Ici: la ruralità può essere riconosciuta anche ai fabbricati adibiti alla manipolazione e trasformazione dei prodotti agricoli forniti dai soci

Ici: la ruralità può essere riconosciuta anche ai fabbricati adibiti alla manipolazione e trasformazione dei prodotti agricoli forniti dai soci

Nella Sentenza n. 10467 del 20 maggio 2016, la Corte di Cassazione si esprime in materia di Ici, affermando che l’immobile che sia stato iscritto nel Catasto fabbricati come rurale, con l’attribuzione della relativa categoria (A/6 o D/10), in conseguenza della riconosciuta ricorrenza dei requisiti previsti dall’art. 9 del Dl. n. 557/93, convertito con Legge n. 133/94, e successive modificazioni, non è soggetto all’imposta ai sensi del combinato disposto dell’art. 23, comma 1-bis del Dl. n. 207/08, convertito con modificazioni dalla Legge n. 14/09, e dell’art. 2, comma 1, lett. a) del Dlgs. n. 504/92. L’attribuzione all’immobile di una diversa categoria catastale deve essere impugnata specificamente dal contribuente che pretenda la non soggezione all’imposta per la ritenuta ruralità del fabbricato, restando altrimenti quest’ultimo assoggettato ad Ici.
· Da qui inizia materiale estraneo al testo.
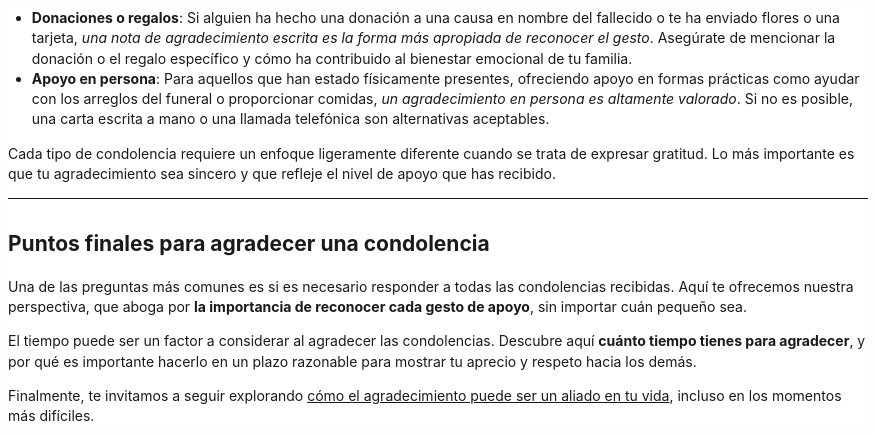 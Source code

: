 - **Donaciones o regalos**: Si alguien ha hecho una donación a una causa en nombre del fallecido o te ha enviado flores o una tarjeta, *una nota de agradecimiento escrita es la forma más apropiada de reconocer el gesto*. Asegúrate de mencionar la donación o el regalo específico y cómo ha contribuido al bienestar emocional de tu familia.
- **Apoyo en persona**: Para aquellos que han estado físicamente presentes, ofreciendo apoyo en formas prácticas como ayudar con los arreglos del funeral o proporcionar comidas, *un agradecimiento en persona es altamente valorado*. Si no es posible, una carta escrita a mano o una llamada telefónica son alternativas aceptables.

Cada tipo de condolencia requiere un enfoque ligeramente diferente cuando se trata de expresar gratitud. Lo más importante es que tu agradecimiento sea sincero y que refleje el nivel de apoyo que has recibido.

----

## Puntos finales para agradecer una condolencia

Una de las preguntas más comunes es si es necesario responder a todas las condolencias recibidas. Aquí te ofrecemos nuestra perspectiva, que aboga por **la importancia de reconocer cada gesto de apoyo**, sin importar cuán pequeño sea.

El tiempo puede ser un factor a considerar al agradecer las condolencias. Descubre aquí **cuánto tiempo tienes para agradecer**, y por qué es importante hacerlo en un plazo razonable para mostrar tu aprecio y respeto hacia los demás.

Finalmente, te invitamos a seguir explorando [cómo el agradecimiento puede ser un aliado en tu vida]({{'frases-agradecmiento-vida'|relative_url}}), incluso en los momentos más difíciles.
Allo stesso modo il Comune dovrà impugnare l’attribuzione della categoria catastale A/6 o D/10 ai fine di potere legittimamente pretendere l’assoggettamento del fabbricato all’imposta. Per i fabbricati non iscritti in catasto l’assoggettamento all’Imposta è condizionato all’accertamento positivamente concluso della sussistenza dei requisiti per il riconoscimento della ruralità del fabbricato previsti dall’art. 9, del Dl. n. 557/93, e successive modificazioni che può essere condotto dal Giudice tributario investito dalla domanda di rimborso proposta dal contribuente, sul quale grava l’onere di dare prova della sussistenza dei predetti requisiti. Tra i predetti requisiti, per gli immobili strumentali, non rileva l’identità tra titolare del fabbricato e titolare del fondo, potendo la ruralità essere riconosciuta anche agli immobili delle cooperative che svolgono attività di manipolazione, trasformazione, conservazione, valorizzazione o commercializzazione dei prodotti agricoli conferiti dai soci.